BEGIN

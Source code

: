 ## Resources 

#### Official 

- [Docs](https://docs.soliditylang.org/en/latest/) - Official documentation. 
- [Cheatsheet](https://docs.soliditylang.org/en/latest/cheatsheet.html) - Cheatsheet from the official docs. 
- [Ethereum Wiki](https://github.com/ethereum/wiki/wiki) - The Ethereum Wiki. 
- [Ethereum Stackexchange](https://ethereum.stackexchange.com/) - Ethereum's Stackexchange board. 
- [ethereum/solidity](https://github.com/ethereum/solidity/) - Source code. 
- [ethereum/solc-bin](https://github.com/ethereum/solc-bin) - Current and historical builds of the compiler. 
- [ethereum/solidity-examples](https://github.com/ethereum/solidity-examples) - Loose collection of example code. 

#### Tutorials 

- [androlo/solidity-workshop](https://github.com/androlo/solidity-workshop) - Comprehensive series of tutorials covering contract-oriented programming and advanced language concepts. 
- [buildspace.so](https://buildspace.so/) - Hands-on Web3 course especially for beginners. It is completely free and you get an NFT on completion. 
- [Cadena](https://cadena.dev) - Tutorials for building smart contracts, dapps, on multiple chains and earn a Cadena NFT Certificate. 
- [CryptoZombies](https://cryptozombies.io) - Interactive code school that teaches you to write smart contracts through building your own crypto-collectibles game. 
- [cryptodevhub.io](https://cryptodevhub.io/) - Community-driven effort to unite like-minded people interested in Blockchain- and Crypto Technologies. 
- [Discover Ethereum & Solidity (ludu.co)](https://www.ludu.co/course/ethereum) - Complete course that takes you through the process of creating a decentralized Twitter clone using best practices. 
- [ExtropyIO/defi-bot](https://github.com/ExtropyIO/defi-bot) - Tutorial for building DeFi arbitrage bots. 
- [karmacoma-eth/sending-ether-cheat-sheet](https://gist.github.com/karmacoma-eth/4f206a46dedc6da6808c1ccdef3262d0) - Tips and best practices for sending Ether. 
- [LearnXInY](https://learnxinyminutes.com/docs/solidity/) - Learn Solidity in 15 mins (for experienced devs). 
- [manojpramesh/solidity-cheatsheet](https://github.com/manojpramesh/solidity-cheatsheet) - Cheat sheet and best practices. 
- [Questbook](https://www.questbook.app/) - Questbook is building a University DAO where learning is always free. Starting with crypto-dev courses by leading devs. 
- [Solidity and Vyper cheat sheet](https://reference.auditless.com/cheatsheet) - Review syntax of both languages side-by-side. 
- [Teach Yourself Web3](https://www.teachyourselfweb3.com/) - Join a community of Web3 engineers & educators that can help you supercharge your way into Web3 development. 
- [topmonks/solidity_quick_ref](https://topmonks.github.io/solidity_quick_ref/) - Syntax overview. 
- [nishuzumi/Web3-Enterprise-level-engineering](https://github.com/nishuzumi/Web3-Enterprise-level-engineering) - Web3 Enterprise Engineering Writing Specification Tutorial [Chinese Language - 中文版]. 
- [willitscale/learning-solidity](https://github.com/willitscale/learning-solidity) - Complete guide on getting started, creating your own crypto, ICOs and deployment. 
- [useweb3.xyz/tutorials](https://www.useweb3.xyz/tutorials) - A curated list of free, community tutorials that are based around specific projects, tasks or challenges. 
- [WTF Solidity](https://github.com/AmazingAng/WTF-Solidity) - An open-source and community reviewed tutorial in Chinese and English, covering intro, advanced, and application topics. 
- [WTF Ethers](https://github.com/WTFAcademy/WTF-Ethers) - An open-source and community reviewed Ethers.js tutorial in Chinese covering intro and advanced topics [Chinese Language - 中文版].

END
BEGIN

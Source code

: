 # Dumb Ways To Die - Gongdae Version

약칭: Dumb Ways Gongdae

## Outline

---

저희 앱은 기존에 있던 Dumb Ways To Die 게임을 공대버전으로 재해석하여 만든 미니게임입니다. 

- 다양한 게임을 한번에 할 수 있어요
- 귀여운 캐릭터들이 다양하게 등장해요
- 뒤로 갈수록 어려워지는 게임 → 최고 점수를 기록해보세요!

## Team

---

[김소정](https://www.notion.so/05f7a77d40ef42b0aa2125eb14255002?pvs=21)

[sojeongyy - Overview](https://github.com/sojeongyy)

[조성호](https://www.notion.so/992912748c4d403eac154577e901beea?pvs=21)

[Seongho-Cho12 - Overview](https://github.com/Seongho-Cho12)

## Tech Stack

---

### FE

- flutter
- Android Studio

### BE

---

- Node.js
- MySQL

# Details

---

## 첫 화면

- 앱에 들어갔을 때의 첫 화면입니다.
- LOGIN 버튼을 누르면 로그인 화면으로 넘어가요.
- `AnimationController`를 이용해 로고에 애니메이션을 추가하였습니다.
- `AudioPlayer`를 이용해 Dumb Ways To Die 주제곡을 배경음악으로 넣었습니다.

END

■ **Your objective**: Begin with the line above that has "[김소정](https://" and continue through the line that has "주제곡을 배경음악으로 넣었습니다.", setting each one down exactly. Stop there.

■ **Response to this task**:
[김소정](https://www.notion.so/05f7a77d40ef42b0aa2125eb14255002?pvs=21)

[sojeongyy - Overview](https://github.com/sojeongyy)

[조성호](https://www.notion.so/992912748c4d403eac154577e901beea?pvs=21)

[Seongho-Cho12 - Overview](https://github.com/Seongho-Cho12)

## Tech Stack

---

### FE

- flutter
- Android Studio

### BE

---

- Node.js
- MySQL

# Details

---

## 첫 화면

- 앱에 들어갔을 때의 첫 화면입니다.
- LOGIN 버튼을 누르면 로그인 화면으로 넘어가요.
- `AnimationController`를 이용해 로고에 애니메이션을 추가하였습니다.
- `AudioPlayer`를 이용해 Dumb Ways To Die 주제곡을 배경음악으로 넣었습니다.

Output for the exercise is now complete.